There is an early 1932 panting bearing the strange title of ‘The Invisible Man’ that was made not long after Dalí moved into the simple fisherman’s cottage, and which is often thought to depict the interior of the couple’s new, idyllic, but humble abode. This picture portrays a window similar to the one in the present painting, here looking outwards into the same kind of exterior sunlight. In the foreground of The Invisible Man, on a table and a chair, lie three baguettes, one sliced into pieces and pointing towards the window.

These phallic-looking bread-sticks are often assumed to be a reference to the story of William Tell, which, during these years, Dalí frequently adopted as a repeated theme in his work, seeing in its story, and the image of Tell, a vehicle through which he could represent his own struggles with his father. Implicit within Dalí’s interpretation of the Tell story were also, typically, a number of complexes that included a fear of impotence, of castration and of his own sexuality. These were complexes that were to plague Dalí for years, informing and underwriting some of his most bizarre and famous imagery. In the early 1930s Dalí was beginning a self-exploration of these inner anxieties in close conjunction with a reading of Freud’s Interpretation of Dreams. Another obsession from the period was with the art of Arnold Böcklin and in particular the Swiss artist’s masterpiece The Isle of the Dead which often manifested itself in Dalí’s art through a sequence of mysterious phallic-shaped cypress trees often sporting a red pole protruding from an aperture inside them.
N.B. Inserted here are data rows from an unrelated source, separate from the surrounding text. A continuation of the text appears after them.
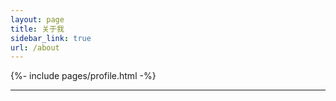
 ```yaml
---
layout: page
title: 关于我
sidebar_link: true
url: /about
---
```


{%- include pages/profile.html -%}

***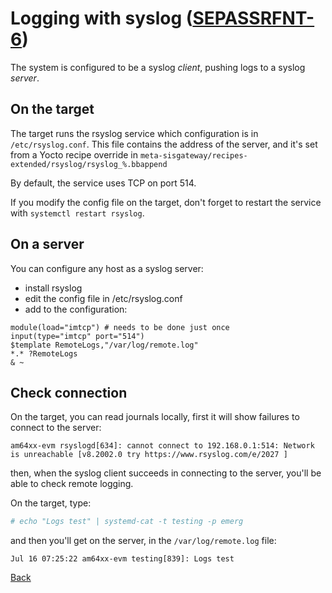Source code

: # Logging with syslog ([SEPASSRFNT-6](https://jira.open-groupe.com/browse/SEPASSRFNT-6))

The system is configured to be a syslog *client*, pushing logs to a syslog *server*.

## On the target
The target runs the rsyslog service which configuration is in `/etc/rsyslog.conf`. This file contains the address of the server, and it's set from a Yocto recipe override in `meta-sisgateway/recipes-extended/rsyslog/rsyslog_%.bbappend`

By default, the service uses TCP on port 514.

If you modify the config file on the target, don't forget to restart the service with `systemctl restart rsyslog`.

## On a server
You can configure any host as a syslog server:
- install rsyslog
- edit the config file in /etc/rsyslog.conf
- add to the configuration:
```
module(load="imtcp") # needs to be done just once
input(type="imtcp" port="514")
$template RemoteLogs,"/var/log/remote.log"
*.* ?RemoteLogs
& ~
```

## Check connection
On the target, you can read journals locally, first it will show failures to connect to the server:
```
am64xx-evm rsyslogd[634]: cannot connect to 192.168.0.1:514: Network is unreachable [v8.2002.0 try https://www.rsyslog.com/e/2027 ]
```

then, when the syslog client succeeds in connecting to the server, you'll be able to check remote logging.

On the target, type:
```bash
# echo "Logs test" | systemd-cat -t testing -p emerg
```
and then you'll get on the server, in the `/var/log/remote.log` file:
```
Jul 16 07:25:22 am64xx-evm testing[839]: Logs test
```

[Back](toc.md)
Along with the cypresses and the red poles, other phallic imagery such as the bread sticks, the tower and a single disembodied finger, proliferate in Dalí’s work of this period. Dalí even admitted to his becoming fixated upon the ‘disturbing and unusual’ image of his thumb protruding from the hole in his palette while he painted. (Salvador Dalí, ‘L’alliberaments dels dits’ in L’Amic de les Arts, 1929, quoted in H. Finkelstein The Collected Writings of Salvador Dalí, Cambridge, 1998, p. 101). The image of a red pole protruding from a dark and empty window in this painting therefore probably owes something to all these fixations. The pole and the window appear as opposites, surprisingly unified. Perhaps, in this respect, they also represent something of Dalí’s theory of the soft and the hard, here somehow conjoined in a way that symbolizes the similar sense of surprise and of interdependence that he had so recently found with Gala.